La digitalizzazione diventa anche servizio, sviluppando una metodologia di approccio progettuale incentrato sull’utente come perno principale delle relazioni con lo spazio. Ed è soprattutto grazie ai processi multidisciplinari che la digitalizzazione fa interagire la tecnologia con l’utente finale. La società milanese Dotdotodot progetta ambienti interattivi ed emozionali in cui architettura, design e allestimento sono integrati con tecnologie digitali e nuovi media. Nel 2014 è stato fondato anche OpenDot, un Fab Lab pensato per la prototipazione rapida in una modalità aperta e condivisa.

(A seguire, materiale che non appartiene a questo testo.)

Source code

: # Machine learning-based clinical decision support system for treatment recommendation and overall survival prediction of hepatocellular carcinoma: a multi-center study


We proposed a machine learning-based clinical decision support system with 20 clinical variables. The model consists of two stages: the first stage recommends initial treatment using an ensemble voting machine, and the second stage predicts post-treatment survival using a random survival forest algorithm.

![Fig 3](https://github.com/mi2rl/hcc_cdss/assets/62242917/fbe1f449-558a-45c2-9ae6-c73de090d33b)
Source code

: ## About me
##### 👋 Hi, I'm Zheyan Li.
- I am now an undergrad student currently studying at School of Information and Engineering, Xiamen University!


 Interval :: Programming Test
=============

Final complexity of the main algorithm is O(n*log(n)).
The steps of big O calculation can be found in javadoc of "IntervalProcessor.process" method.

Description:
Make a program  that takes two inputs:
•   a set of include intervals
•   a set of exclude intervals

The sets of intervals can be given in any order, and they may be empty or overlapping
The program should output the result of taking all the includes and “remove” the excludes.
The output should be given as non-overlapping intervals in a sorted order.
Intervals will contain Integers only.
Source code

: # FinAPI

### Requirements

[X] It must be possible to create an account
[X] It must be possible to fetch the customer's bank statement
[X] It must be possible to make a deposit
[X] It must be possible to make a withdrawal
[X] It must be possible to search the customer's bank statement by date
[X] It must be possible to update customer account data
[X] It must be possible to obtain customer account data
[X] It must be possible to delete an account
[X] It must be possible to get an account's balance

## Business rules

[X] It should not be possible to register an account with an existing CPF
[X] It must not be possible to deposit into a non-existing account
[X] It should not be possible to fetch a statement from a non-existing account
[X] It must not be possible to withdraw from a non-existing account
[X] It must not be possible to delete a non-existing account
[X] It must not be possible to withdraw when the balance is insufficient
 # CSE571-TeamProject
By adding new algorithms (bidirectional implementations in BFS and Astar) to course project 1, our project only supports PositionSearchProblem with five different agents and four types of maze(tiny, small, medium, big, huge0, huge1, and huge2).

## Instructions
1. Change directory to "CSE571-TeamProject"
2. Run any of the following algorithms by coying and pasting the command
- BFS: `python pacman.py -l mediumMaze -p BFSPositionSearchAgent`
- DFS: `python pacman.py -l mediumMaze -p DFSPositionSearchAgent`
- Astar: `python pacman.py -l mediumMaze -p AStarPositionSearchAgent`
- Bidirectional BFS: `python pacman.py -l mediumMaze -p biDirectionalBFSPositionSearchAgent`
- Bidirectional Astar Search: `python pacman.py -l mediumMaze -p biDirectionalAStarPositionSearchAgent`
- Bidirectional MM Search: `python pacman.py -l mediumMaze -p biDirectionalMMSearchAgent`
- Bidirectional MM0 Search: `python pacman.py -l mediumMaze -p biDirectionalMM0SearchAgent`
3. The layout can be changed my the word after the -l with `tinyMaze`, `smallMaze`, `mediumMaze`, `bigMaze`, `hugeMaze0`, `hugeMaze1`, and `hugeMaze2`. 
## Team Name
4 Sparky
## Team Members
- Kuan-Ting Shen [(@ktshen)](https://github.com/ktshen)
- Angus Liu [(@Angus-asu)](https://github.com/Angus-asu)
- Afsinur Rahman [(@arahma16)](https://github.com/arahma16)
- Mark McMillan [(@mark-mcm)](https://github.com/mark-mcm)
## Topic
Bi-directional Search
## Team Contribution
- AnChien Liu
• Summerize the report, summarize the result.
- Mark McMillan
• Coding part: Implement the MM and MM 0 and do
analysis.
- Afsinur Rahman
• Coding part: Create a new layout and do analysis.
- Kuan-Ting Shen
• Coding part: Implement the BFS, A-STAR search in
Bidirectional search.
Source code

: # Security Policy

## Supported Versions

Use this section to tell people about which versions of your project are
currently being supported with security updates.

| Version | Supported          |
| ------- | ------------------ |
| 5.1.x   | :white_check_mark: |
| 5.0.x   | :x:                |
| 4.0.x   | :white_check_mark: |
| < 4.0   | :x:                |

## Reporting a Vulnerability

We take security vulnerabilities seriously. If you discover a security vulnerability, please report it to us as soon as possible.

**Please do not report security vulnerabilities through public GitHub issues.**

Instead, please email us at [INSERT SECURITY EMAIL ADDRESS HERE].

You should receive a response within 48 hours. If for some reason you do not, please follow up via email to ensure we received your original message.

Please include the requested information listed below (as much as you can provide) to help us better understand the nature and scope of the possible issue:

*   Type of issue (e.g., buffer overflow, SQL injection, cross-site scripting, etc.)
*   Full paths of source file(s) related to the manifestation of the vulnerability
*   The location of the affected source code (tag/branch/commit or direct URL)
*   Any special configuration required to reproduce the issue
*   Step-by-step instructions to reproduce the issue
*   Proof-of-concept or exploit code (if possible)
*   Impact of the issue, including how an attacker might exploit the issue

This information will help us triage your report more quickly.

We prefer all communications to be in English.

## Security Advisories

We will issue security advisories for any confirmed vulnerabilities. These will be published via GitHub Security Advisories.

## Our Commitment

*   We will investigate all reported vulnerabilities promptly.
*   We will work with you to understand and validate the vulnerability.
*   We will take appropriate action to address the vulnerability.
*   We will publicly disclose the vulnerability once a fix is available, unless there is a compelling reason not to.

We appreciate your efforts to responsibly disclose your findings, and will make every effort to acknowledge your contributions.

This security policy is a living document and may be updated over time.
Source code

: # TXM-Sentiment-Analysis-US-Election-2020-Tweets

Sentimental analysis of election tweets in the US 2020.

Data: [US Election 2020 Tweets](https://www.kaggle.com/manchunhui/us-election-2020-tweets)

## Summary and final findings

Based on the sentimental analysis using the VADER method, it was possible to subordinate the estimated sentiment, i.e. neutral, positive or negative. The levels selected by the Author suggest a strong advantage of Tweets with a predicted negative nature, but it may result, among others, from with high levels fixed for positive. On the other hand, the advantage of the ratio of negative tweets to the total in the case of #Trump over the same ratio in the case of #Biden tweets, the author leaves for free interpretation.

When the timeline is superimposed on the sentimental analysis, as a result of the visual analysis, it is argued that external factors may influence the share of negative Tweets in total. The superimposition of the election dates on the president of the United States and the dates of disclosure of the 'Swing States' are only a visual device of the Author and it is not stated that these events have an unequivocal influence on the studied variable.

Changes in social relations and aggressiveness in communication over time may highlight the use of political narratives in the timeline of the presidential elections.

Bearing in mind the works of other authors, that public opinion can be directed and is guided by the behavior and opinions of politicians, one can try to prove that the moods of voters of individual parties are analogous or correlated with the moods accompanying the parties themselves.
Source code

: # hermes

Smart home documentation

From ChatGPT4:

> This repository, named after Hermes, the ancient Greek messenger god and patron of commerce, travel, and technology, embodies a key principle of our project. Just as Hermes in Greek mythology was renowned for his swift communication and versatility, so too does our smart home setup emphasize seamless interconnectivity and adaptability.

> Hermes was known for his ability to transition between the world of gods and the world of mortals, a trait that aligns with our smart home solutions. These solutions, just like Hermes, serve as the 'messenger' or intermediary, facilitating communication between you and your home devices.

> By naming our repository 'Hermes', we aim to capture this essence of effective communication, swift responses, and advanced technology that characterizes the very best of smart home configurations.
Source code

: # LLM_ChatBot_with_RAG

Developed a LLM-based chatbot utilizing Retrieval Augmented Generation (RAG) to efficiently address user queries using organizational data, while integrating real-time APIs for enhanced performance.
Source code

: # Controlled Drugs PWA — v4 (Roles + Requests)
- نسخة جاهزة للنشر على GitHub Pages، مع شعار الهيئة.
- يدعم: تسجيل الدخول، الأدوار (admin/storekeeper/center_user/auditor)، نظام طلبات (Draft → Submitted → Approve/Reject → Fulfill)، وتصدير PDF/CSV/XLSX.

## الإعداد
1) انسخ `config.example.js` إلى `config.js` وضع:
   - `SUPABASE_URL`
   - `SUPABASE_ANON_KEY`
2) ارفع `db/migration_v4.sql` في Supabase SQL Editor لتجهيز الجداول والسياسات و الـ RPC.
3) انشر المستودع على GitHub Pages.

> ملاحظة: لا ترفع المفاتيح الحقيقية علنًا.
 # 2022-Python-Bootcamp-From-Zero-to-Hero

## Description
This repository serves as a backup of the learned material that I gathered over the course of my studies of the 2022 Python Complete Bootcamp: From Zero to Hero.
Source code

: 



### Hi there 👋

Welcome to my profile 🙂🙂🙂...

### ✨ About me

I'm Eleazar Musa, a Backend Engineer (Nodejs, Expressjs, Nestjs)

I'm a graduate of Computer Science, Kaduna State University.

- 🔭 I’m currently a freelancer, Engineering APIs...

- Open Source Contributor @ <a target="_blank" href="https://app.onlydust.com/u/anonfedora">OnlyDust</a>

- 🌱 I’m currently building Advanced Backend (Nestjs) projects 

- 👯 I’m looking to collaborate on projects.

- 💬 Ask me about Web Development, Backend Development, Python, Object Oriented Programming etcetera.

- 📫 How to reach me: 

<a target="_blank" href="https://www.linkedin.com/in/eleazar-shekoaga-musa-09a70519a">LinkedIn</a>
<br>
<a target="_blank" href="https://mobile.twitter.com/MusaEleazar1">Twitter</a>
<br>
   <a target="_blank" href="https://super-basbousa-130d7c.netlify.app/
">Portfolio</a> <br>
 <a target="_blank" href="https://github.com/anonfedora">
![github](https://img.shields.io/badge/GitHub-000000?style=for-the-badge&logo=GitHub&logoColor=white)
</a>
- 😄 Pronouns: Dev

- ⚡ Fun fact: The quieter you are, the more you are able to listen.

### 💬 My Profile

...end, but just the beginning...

Tra i progetti in corso c’è la definizione della digital user experience all’interno di un hospice. «Attraverso degli insight generati dai dati raccolti dai sensori distribuiti nello spazio – spiega Alessandro Masserdotti, uno dei fondatori – medici e terapisti avranno a disposizione informazioni fattuali oltre alle loro percezioni personali e gli ospiti potranno creare un relazione più personale con la struttura perché essa risponderà puntualmente ai loro stimoli».